またか、歴史はくりかえすのか。誰と同じかというとかつての三菱重工のことである。今回の「余計なお世話ですが」は三菱電機を取り上げた。この問題は1997年のアメリカの三菱自動車とは異なり、セクハラではなく、もっと純然たる不正行為である。「純然たる」というのはおかしい表現だが、問題の内容が違う。1992年から1997年ごろは、セクハラ、パワハラまだ企業社会に十分認知されていなかった。三菱自動車に働く女性の集団訴訟がきっかけになって、騒動が広まり、アメリカの企業社会を揺るがした。結果、世界の自動車業界は、三菱自動車の不買運動による危機を迎えた。当時ファンドマネジャーの先駆けだったわたくしは、社内の議論の中で、三菱自動車はつぶれるかもしれないと憶測した。つまり 投資対象にはできないと。

ところが同族意識、国内企業の格式、社会的使命、国家への貢献度などの強い三菱グループは、ついに三菱自動車を救済して立て直したのである。わたくしは唯一の日本人としてアメリカの大規模ファンドに籍をおいていたので、(誰もわたくしを直接とがめだてはしなかったが)、心底から恥ずかしい思いをしたのである。今でも、もし当時の三菱グループの経営者が目前にあらわれれば「お前ら、恥を知れ」と怒鳴りたい。三菱グループは、財閥企業として団結力が強い。それが日本の産業(例:防衛産業)を支配するパワーなのだ。それはそれでいい。問題は悪事、不祥事をパワーがあるからといって(消える運命にある企業を)ごり押しして保存してしますのは、資本主義の原則に反して、チカラの使い方が今問題の独裁者とおなじではないか。

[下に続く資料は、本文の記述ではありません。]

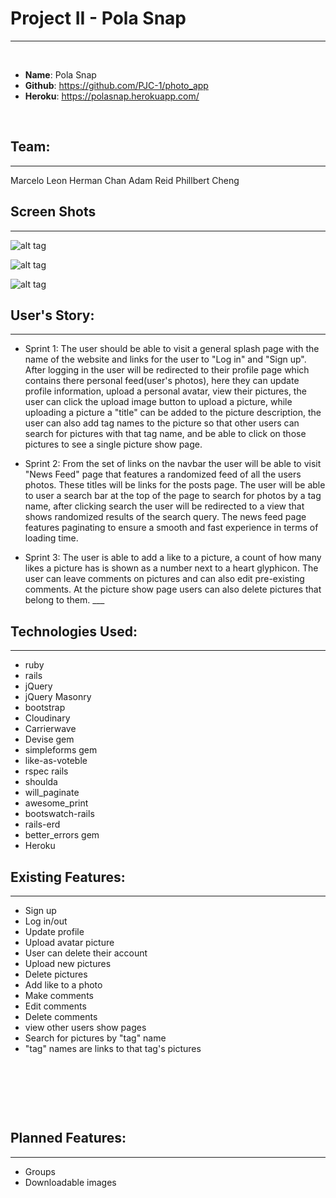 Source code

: # Project II - Pola Snap
___
​
* **Name**: Pola Snap
* **Github**: https://github.com/PJC-1/photo_app
* **Heroku**: https://polasnap.herokuapp.com/
​

​
## **Team**:
___
Marcelo Leon
Herman Chan
Adam Reid
Phillbert Cheng



## **Screen Shots**
___


![alt tag](http://s19.postimg.org/e6lhfihur/image.png)



![alt tag](http://s19.postimg.org/e7vf8xjoj/image.png)



![alt tag](http://s19.postimg.org/887o59yw3/image.png)


## **User's Story**:
___



* Sprint 1: The user should be able to visit a general splash page with the name of the website and links for the user to "Log in" and "Sign up". After logging in the user will be redirected to their profile page which contains there personal feed(user's photos), here they can update profile information, upload a personal avatar, view their pictures, the user can click the upload image button to upload a picture, while uploading a picture a "title" can be added to the picture description, the user can also add tag names to the picture so that other users can search for pictures with that tag name, and be able to click on those pictures to see a single picture show page.



* Sprint 2: From the set of links on the navbar the user will be able to visit "News Feed" page that features a randomized feed of all the users photos. These titles will be links for the posts page. The user will be able to user a search bar at the top of the page to search for photos by a tag name, after clicking search the user will be redirected to a view that shows randomized results of the search query. The news feed page features paginating to ensure a smooth and fast experience in terms of loading time.



* Sprint 3: The user is able to add a like to a picture, a count of how many likes a picture has is shown as a number next to a heart glyphicon. The user can leave comments on pictures and can also edit pre-existing comments. At the picture show page users can also delete pictures that belong to them.
​___
​


## **Technologies Used**:
___


* ruby
* rails
* jQuery
* jQuery Masonry
* bootstrap
* Cloudinary
* Carrierwave
* Devise gem
* simpleforms gem
* like-as-voteble
* rspec rails
* shoulda
* will_paginate
* awesome_print
* bootswatch-rails
* rails-erd
* better_errors gem
* Heroku
​
​
​



## **Existing Features**:
___
* Sign up
* Log in/out
* Update profile
* Upload avatar picture
* User can delete their account
* Upload new pictures
* Delete pictures
* Add like to a photo
* Make comments
* Edit comments
* Delete comments
* view other users show pages
* Search for pictures by "tag" name
* "tag" names are links to that tag's pictures

​


​

​
## **Planned Features**:
___
* Groups
* Downloadable images
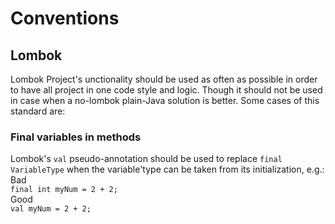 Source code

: # Conventions
## Lombok
Lombok Project's unctionality should be used as often as possible in order to have all project in one code style and logic. Though it should not be used in case when a no-lombok plain-Java solution is better.
Some cases of this standard are:
### Final variables in methods
Lombok's `val` pseudo-annotation should be used to replace `final VariableType` when the variable'type can be taken from its initialization, e.g.:  
Bad  
`
final int myNum = 2 + 2;
`  
Good  
`
val myNum = 2 + 2;
`
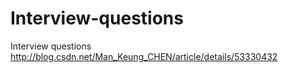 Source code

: # Interview-questions
Interview questions
http://blog.csdn.net/Man_Keung_CHEN/article/details/53330432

三菱電機の不正はむしろ根が深いし、重大問題だと思う。顧客の信頼を得て、販売している機械類の品質検査を怠ったらしい。しかも顧客に説明もしないで、手抜きしてきたこと、役員たちも、どうやらこの不正を知らされていなかったこと、「俺たちは国家の三菱だ」とだお高くとまって客を客とも思わない傲慢な態度が透いて見える。ここで、わたくしは声を大にして投資家を後押ししたい。そんな企業の存在を許すな。と。エンロン、アーサーアンダーセンなど、アメリカでは社会から葬りさせられた大企業も少なくはない。現代社会で、まるで不祥事を「酒の席だからしかたないじゃないか」などという取り扱いはやめよう。公金横取り社会、不正温存社会、はきっと今どきの円安の原因かもしれない。